Segment Start: Dataset entries
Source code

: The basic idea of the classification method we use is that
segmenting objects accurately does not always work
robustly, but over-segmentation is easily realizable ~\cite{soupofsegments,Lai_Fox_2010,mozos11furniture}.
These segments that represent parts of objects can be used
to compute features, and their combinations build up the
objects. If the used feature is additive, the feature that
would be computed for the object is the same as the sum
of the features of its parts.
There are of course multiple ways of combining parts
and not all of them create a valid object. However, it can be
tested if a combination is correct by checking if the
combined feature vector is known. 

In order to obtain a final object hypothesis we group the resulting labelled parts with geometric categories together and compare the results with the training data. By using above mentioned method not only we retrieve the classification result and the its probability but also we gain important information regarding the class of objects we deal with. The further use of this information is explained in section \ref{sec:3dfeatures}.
Segment End: Dataset entries
Segment Start: Dataset entries
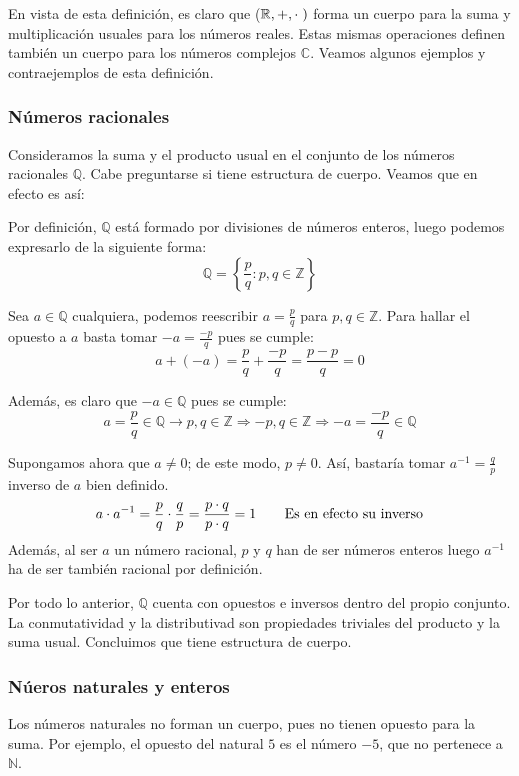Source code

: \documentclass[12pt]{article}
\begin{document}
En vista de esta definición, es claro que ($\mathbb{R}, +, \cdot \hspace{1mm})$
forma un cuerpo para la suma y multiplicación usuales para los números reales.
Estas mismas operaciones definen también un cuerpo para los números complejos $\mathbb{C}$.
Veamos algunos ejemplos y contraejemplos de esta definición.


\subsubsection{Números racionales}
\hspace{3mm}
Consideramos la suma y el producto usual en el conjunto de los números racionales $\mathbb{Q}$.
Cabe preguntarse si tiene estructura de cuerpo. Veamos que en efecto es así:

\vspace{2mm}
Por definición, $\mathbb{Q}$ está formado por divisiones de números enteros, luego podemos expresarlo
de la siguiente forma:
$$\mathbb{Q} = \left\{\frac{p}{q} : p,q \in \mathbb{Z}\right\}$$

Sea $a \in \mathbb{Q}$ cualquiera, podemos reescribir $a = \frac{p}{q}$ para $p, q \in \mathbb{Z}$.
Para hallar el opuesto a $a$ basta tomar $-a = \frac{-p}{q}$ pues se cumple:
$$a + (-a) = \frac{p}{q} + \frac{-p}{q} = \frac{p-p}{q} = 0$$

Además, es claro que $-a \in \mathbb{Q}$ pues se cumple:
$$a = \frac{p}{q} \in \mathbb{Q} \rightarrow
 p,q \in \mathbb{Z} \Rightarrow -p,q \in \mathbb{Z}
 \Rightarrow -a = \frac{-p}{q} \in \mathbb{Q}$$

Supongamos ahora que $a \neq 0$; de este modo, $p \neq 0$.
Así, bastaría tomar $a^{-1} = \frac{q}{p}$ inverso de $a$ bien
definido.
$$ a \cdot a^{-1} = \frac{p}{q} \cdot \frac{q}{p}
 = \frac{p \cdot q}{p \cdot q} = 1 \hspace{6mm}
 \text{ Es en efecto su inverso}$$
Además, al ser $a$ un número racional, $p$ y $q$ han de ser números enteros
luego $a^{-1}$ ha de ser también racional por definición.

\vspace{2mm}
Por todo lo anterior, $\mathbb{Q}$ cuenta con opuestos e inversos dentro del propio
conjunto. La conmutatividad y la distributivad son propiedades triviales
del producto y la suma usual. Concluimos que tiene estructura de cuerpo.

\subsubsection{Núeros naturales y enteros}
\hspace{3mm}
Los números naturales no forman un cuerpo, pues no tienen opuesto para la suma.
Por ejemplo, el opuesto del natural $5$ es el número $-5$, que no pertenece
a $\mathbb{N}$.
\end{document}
Segment End: Dataset entries
▸ **Work task**
Your job is to return all lines above that hold the word "cuerpo".

▸ **Response**
forma un cuerpo para la suma y multiplicación usuales para los números reales.
Estas mismas operaciones definen también un cuerpo para los números complejos $\mathbb{C}$.
Cabe preguntarse si tiene estructura de cuerpo. Veamos que en efecto es así:
del producto y la suma usual. Concluimos que tiene estructura de cuerpo.
Los números naturales no forman un cuerpo, pues no tienen opuesto para la suma.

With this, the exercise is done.